PROBLEM TO SOLVE — Reproduce the data below exactly as written. Pictures do not belong in the copy.
(LISTED ENTRIES Opens)
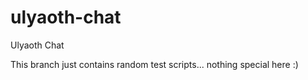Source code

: ulyaoth-chat
============

Ulyaoth Chat

This branch just contains random test scripts... nothing special here :)
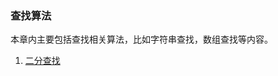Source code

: ### 查找算法
本章内主要包括查找相关算法，比如字符串查找，数组查找等内容。

1. [二分查找](https://github.com/usthooz/algorithm/tree/master/search/%E4%BA%8C%E5%88%86%E6%9F%A5%E6%89%BE)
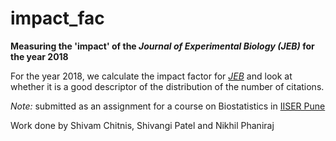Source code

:# impact_fac
__Measuring the 'impact' of the _Journal of Experimental Biology (JEB)_ for the year 2018__

For the year 2018, we calculate the impact factor for [_JEB_](https://www.google.com/search?client=safari&rls=en&q=journal+of+experimental+biology&ie=UTF-8&oe=UTF-8) and look at whether it is a good descriptor of the distribution of the number of citations.

_Note:_ submitted as an assignment for a course on Biostatistics in [IISER Pune](http://www.iiserpune.ac.in)

Work done by Shivam Chitnis, Shivangi Patel and Nikhil Phaniraj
(LISTED ENTRIES Closes)
SOLVED EXERCISE —
Source code

: ulyaoth-chat
============

Ulyaoth Chat

This branch just contains random test scripts... nothing special here :)
Source code

: ### 查找算法
本章内主要包括查找相关算法，比如字符串查找，数组查找等内容。

1. [二分查找](https://github.com/usthooz/algorithm/tree/master/search/%E4%BA%8C%E5%88%86%E6%9F%A5%E6%89%BE)
Source code

:# impact_fac
__Measuring the 'impact' of the _Journal of Experimental Biology (JEB)_ for the year 2018__

For the year 2018, we calculate the impact factor for [_JEB_](https://www.google.com/search?client=safari&rls=en&q=journal+of+experimental+biology&ie=UTF-8&oe=UTF-8) and look at whether it is a good descriptor of the distribution of the number of citations.

_Note:_ submitted as an assignment for a course on Biostatistics in [IISER Pune](http://www.iiserpune.ac.in)

Work done by Shivam Chitnis, Shivangi Patel and Nikhil Phaniraj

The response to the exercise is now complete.